■ Aim of the exercise ■
Check every line of the data below for "reddit". Copy each one that has it.
━━━━━━━━━━
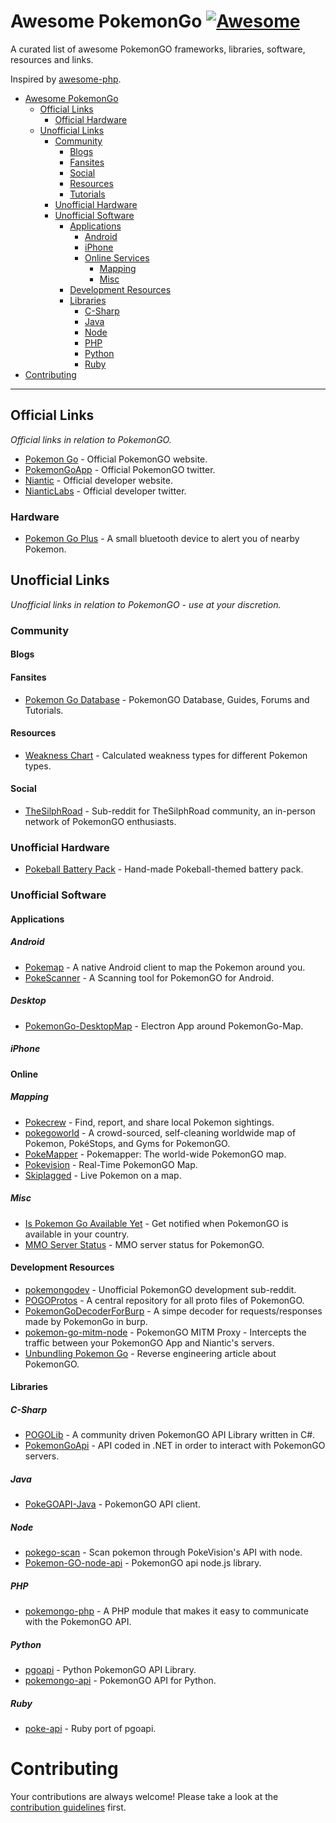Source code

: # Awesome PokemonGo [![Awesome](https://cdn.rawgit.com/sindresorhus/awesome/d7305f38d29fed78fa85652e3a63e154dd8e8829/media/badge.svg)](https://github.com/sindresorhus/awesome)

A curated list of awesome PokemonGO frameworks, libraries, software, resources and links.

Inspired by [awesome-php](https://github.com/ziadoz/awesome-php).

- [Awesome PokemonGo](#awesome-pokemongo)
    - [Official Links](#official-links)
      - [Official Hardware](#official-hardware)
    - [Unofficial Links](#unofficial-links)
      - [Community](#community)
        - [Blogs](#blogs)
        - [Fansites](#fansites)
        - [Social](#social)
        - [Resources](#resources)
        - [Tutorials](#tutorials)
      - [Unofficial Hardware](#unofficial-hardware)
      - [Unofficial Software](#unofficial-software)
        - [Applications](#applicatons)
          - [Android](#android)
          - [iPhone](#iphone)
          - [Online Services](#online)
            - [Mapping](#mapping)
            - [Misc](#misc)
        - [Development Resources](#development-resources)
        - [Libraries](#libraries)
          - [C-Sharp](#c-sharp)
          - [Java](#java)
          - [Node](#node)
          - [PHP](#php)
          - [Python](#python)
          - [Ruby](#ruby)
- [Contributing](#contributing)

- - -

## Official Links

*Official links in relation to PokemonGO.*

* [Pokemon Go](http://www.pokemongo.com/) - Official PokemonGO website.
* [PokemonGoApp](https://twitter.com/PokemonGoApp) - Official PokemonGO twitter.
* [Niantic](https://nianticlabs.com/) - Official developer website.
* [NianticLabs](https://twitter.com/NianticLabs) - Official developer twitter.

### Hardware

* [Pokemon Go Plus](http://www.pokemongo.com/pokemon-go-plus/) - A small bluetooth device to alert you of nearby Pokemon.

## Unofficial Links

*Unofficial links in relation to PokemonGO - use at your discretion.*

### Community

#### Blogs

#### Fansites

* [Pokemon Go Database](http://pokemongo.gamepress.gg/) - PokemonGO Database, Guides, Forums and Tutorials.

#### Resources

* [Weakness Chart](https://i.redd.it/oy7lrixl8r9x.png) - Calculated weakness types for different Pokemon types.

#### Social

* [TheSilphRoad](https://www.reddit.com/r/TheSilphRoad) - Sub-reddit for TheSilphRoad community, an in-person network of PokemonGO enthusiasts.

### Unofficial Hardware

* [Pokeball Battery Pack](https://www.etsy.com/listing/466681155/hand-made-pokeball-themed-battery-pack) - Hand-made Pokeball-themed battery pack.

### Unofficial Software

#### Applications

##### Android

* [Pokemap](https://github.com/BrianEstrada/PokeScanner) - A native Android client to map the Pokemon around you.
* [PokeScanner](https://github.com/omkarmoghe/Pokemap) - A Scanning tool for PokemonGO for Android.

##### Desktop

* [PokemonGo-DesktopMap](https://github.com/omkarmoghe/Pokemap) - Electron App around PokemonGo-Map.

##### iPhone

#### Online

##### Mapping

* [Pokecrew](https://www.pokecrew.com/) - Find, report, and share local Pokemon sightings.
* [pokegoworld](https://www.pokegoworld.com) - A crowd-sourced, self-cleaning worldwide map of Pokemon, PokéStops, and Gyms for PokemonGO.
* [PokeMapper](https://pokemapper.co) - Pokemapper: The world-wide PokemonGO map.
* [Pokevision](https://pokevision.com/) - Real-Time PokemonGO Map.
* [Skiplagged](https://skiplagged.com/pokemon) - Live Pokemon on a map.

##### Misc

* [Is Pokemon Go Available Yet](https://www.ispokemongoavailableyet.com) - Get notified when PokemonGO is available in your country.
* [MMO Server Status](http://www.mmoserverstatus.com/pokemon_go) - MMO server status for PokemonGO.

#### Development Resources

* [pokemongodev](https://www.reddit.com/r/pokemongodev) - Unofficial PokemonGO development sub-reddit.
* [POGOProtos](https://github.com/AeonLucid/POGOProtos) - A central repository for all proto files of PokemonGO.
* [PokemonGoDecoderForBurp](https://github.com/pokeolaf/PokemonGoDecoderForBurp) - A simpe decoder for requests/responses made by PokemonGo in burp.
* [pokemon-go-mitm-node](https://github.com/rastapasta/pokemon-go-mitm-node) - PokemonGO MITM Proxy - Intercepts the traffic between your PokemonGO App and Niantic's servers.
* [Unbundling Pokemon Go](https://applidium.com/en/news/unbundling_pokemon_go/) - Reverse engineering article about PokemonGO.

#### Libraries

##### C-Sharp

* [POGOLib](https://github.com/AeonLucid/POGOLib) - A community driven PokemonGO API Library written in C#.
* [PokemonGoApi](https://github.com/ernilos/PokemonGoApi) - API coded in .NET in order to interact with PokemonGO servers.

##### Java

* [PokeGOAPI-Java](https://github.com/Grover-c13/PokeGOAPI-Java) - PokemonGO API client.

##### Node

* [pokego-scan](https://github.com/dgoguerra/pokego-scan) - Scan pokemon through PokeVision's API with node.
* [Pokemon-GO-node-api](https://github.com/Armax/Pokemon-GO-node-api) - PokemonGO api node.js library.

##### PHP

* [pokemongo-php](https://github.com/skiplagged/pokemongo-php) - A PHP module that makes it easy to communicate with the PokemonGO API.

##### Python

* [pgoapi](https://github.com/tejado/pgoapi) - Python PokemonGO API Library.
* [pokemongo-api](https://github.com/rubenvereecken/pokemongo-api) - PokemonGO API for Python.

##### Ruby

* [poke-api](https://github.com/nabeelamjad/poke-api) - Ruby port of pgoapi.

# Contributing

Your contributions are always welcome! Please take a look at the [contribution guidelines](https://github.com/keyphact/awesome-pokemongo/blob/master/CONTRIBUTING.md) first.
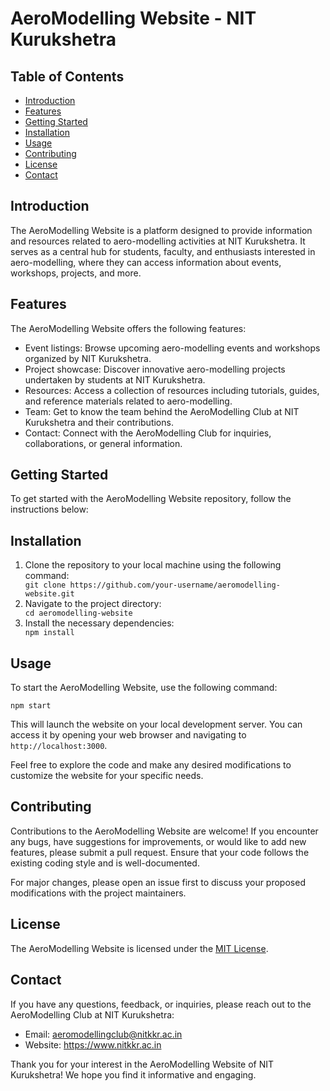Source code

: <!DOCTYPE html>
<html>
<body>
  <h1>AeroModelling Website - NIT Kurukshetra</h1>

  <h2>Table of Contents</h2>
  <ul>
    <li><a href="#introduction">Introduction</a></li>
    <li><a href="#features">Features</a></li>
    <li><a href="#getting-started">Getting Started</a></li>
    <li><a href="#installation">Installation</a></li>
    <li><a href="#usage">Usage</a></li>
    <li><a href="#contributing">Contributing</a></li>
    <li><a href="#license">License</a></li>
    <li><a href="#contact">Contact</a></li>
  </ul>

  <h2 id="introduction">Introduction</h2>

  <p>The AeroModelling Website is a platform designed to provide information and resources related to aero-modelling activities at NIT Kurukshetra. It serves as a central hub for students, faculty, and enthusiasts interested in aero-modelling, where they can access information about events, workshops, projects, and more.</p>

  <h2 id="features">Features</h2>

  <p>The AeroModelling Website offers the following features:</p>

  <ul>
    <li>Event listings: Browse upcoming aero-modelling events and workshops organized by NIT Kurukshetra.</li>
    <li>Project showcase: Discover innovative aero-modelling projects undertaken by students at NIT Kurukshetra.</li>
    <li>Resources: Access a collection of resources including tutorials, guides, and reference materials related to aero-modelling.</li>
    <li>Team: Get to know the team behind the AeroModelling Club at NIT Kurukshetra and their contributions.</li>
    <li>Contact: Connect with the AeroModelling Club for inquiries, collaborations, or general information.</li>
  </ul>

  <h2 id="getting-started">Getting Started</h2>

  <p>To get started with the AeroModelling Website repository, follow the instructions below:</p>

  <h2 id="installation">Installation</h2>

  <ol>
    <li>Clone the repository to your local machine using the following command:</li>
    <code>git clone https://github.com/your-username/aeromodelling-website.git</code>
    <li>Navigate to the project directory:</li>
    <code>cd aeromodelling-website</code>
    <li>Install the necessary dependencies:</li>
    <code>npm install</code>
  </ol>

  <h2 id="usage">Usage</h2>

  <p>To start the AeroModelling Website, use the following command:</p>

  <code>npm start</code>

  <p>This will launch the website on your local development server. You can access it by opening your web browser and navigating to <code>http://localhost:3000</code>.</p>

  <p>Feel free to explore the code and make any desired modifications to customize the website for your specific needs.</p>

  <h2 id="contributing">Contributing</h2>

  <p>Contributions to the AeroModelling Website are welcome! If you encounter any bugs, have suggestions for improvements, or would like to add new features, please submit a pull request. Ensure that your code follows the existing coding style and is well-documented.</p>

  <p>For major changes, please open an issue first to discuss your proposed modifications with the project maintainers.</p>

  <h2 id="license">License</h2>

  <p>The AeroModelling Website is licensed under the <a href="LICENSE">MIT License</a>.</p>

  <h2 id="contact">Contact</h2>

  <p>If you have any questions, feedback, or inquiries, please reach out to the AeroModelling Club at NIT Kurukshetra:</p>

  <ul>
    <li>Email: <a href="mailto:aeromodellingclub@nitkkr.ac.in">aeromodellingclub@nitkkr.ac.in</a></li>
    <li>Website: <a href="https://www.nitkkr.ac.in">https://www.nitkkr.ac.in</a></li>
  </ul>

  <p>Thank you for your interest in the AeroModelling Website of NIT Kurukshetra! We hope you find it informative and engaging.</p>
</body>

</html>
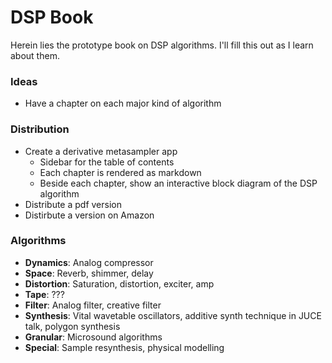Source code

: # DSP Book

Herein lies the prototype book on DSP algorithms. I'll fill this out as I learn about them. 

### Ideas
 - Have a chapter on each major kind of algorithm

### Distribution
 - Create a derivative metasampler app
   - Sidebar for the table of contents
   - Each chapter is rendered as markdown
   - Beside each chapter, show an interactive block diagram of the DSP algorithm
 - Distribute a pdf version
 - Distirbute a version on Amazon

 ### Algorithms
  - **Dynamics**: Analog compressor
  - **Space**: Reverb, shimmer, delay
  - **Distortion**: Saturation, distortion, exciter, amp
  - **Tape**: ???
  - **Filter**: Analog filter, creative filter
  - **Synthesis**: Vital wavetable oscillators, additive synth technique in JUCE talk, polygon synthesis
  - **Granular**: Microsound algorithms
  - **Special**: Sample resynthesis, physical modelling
━━━━━━━━━━
■ The completed task ■
* [TheSilphRoad](https://www.reddit.com/r/TheSilphRoad) - Sub-reddit for TheSilphRoad community, an in-person network of PokemonGO enthusiasts.
* [pokemongodev](https://www.reddit.com/r/pokemongodev) - Unofficial PokemonGO development sub-reddit.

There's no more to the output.